W poniedziałek, podczas burzliwego posiedzenia Rady ds. Środowiska, Unia Europejska przyjęła kontrowersyjne rozporządzenie dotyczące ochrony zasobów przyrodniczych. Decyzja ta, będąca kluczowym elementem ambitnego programu Zielonego Ładu, spotkała się z ostrym sprzeciwem kilku państw członkowskich, w tym Polski, Włoch, Węgier, Holandii, Finlandii oraz Szwecji.
POLECAMY: Prof. Mielczarski: Przez „Zielony Ład” Polacy mocno zubożeją
Rozporządzenie, którego przyjęcie zostało ogłoszone przez unijnego komisarza Virginijusa Sinkevičiusa na portalu X, ma na celu przywrócenie do 2030 roku co najmniej 20% zdegradowanych obszarów lądowych i morskich UE oraz wszystkich ekosystemów wymagających odnowy do 2050 roku. Jak podkreśla portal Top Agrar, jest to jeden z głównych filarów Zielonego Ładu, ambitnego planu mającego na celu osiągnięcie zrównoważonego rozwoju gospodarczego.

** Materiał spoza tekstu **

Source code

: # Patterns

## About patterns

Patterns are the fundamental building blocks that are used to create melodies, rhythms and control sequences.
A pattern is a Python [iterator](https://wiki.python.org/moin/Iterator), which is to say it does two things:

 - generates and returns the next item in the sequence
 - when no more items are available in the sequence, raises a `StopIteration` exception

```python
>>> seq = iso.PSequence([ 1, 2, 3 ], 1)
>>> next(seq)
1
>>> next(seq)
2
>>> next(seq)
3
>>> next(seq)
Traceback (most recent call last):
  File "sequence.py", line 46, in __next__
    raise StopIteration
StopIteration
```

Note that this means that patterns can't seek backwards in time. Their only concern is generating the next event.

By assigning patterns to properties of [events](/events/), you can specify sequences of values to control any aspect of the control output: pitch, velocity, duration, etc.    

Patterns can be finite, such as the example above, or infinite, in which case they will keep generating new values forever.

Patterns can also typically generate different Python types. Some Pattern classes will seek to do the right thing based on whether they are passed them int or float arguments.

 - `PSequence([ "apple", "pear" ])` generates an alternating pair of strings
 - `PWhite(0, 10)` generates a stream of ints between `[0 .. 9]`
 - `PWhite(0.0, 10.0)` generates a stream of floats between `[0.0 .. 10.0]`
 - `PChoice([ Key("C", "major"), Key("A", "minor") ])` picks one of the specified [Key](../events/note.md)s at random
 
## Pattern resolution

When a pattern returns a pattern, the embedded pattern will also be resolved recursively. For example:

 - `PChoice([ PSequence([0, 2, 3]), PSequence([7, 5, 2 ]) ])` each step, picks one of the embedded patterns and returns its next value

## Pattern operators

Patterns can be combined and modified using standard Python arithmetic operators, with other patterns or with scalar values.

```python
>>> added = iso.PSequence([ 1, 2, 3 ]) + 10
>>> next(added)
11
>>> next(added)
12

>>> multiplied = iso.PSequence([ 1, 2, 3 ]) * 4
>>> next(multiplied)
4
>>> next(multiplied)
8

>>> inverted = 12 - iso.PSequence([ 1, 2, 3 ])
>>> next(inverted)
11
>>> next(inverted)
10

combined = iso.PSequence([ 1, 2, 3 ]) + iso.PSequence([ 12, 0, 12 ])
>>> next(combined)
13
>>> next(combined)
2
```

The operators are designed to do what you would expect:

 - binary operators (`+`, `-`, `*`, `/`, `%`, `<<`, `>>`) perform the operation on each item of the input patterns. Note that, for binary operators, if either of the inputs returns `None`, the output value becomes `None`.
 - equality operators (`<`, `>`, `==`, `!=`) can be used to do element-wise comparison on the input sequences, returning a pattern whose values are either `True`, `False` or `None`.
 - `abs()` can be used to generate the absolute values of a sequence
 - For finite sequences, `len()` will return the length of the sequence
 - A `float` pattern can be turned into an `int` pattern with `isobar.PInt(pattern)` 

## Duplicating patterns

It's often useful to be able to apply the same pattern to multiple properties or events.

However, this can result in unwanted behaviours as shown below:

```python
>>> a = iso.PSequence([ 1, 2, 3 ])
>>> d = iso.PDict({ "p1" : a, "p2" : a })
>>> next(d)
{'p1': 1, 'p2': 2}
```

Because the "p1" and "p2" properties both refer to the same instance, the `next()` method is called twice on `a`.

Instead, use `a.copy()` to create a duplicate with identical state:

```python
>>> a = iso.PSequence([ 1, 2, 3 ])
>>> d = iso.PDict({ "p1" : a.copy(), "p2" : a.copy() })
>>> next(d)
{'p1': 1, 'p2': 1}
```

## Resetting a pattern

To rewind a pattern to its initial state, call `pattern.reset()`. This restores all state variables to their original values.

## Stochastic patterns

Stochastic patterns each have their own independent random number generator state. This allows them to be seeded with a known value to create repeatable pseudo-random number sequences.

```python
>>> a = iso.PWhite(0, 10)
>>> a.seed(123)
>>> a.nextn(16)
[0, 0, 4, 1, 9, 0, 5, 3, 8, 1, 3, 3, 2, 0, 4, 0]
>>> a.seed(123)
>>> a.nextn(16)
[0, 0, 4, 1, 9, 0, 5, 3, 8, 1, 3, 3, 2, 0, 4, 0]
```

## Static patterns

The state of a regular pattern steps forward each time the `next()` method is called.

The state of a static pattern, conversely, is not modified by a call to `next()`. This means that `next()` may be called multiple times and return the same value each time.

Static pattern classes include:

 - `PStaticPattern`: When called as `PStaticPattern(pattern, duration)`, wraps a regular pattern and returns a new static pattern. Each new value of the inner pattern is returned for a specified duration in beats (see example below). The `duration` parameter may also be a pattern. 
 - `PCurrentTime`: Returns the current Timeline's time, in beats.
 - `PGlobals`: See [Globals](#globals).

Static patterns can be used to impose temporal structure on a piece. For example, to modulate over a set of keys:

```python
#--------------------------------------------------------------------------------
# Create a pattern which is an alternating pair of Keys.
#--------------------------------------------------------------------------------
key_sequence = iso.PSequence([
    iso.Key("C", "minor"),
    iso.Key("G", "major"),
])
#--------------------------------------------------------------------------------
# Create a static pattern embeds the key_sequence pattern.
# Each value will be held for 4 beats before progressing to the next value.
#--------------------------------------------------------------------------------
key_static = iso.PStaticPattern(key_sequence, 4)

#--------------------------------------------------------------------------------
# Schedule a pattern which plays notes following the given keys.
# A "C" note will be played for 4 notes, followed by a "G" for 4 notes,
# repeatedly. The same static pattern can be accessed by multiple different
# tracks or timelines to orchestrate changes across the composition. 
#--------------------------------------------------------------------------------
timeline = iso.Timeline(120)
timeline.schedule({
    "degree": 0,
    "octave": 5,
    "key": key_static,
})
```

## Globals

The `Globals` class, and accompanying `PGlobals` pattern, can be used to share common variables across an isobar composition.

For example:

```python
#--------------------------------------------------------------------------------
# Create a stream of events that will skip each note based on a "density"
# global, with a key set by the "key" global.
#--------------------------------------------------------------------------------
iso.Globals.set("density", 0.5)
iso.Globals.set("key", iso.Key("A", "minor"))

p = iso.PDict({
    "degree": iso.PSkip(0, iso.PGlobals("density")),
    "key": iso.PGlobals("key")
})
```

Minister Klimatu i Środowiska Polski, Paulina Hennig-Kloska, wyraziła stanowczy sprzeciw wobec rozporządzenia, argumentując brakiem odpowiedniego wsparcia finansowego oraz nadmiernymi obciążeniami administracyjnymi. Polska nie była jedynym krajem sprzeciwiającym się nowym przepisom; głosowanie przeciwko nim poparły również inne państwa, podnosząc kwestie dotyczące niejasności w zakresie implementacji i finansowania zapisów.
Nowe przepisy zakładają szeroki zakres działań mających na celu odnowę ekosystemów lądowych i morskich, w tym zwiększenie zasobów węgla organicznego w glebach mineralnych oraz odbudowę rolniczych obszarów torfowiskowych. Pomimo że rolą UE jest zwiększenie bezpieczeństwa żywnościowego i łagodzenie zmian klimatycznych, rolnicy w całej Europie wyrazili niezadowolenie z planowanych regulacji, obawiając się negatywnych skutków dla produkcji rolnej.
Kontrowersje wokół nowego rozporządzenia skłoniły Parlament Europejski do wstrzymania dalszych prac nad jego zapisami przed wyborami, co doprowadziło do pewnego złagodzenia pierwotnych postanowień. Mimo to, cele odbudowy ekosystemów pozostają jednym z kluczowych priorytetów UE na najbliższe lata.
Przyjęcie tych regulacji rysuje nowy kształt polityki środowiskowej UE, otwierając dyskusję na temat równowagi między celami ochrony środowiska a praktycznymi aspektami ich realizacji na poziomie krajowym.